American women are also mindbogglingly stupid. Rare is the New York female high-flier who A) knows how to dial Britain; and B) can ever work out that they might just be ringing in the middle of your night.
They all have several masters degrees, which makes me think the American version must be multiple choice, are fearsomely ambitious, despite having absolutely zero talent (have you read the super-sycophantic dribblings in New York Magazine? Ohmigod!), and obsessed with staying young and marrying rich.
Why any man would prefer one of these honey-skinned, difficult, vacant, blow-dried-daily divas to a lovely, super-intelligent, witty, self-deprecating British girl (OK, me) is beyond belief.It should be noted, however, that her ex-husband left her for an American woman.
And just this past weekend, she was at it again with this blanket statement:
I told you all American women were stupid.Obviously I'm Canadian and even if I were American, I wouldn't be offended in the slightest because Miss Jones comes across as nuts, neurotic and bitter. Nonetheless, I have been on the receiving end of such Anti-American attitude. It's only happened to me once, in the three and a half years since I've lived here, and I am convinced the attitude was entirely due to the fact that the woman assumed I was American.

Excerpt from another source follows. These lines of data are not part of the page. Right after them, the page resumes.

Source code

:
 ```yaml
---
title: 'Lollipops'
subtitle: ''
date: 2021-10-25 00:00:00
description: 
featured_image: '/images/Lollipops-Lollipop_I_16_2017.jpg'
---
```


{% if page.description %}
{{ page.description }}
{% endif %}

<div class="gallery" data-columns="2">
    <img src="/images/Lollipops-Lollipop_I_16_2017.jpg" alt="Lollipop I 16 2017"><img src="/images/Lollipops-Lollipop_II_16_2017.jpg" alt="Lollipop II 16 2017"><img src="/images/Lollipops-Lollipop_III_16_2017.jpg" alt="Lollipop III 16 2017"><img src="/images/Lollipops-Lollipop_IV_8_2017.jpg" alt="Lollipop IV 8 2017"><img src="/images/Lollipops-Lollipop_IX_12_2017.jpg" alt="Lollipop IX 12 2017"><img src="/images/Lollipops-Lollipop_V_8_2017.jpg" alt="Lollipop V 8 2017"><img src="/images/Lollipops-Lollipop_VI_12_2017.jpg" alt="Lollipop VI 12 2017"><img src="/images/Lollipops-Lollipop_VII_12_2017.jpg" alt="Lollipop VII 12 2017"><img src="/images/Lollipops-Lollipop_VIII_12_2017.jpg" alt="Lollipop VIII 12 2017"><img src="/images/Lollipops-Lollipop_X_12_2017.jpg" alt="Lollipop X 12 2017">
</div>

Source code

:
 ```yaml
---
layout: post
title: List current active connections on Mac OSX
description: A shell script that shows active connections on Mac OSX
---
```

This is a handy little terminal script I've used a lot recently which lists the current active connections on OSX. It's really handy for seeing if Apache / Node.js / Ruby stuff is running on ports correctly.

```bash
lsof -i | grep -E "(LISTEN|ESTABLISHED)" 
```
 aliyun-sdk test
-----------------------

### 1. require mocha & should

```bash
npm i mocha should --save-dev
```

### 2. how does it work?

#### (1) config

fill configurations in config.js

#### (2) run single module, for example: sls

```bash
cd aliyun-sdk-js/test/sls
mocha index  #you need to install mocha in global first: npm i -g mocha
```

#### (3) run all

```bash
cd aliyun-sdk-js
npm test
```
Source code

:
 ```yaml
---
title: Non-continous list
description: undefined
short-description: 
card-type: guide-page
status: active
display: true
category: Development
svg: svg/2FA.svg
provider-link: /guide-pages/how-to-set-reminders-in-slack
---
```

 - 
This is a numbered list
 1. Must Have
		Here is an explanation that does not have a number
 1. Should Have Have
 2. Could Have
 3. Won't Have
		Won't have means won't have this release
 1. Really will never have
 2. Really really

About two years ago, Paul and I ventured into IJ Mellis Cheesemonger for some posh French cheese. As we stepped into the wee shop, a well-dressed middle-age woman followed us in. Paul and I poked around the store while the middle-age woman went to the counter to order. After deciding which cheese to buy, I went to the counter as well. The lovely shop attendant came over and upon asking her how much the Vacherin was, the middle-aged woman slowly turned to look at me, gave me a once-over glance and assuming I was American, narrowed her eyes at me and LITERALLY upturned her nose to me.
Maybe it was because I asked how much the cheese was but honestly, I can only assume it was because she thought I was an uncouth and barbaric American. After she left the shop, Paul asked me what her problem was. I was so shocked by her incorrect summary of myself, I could only manage to respond in four-letter words.
Who knows? Maybe it was Liz Jones herself. Then again, I highly doubt Miss Jones would step foot in Glasgow.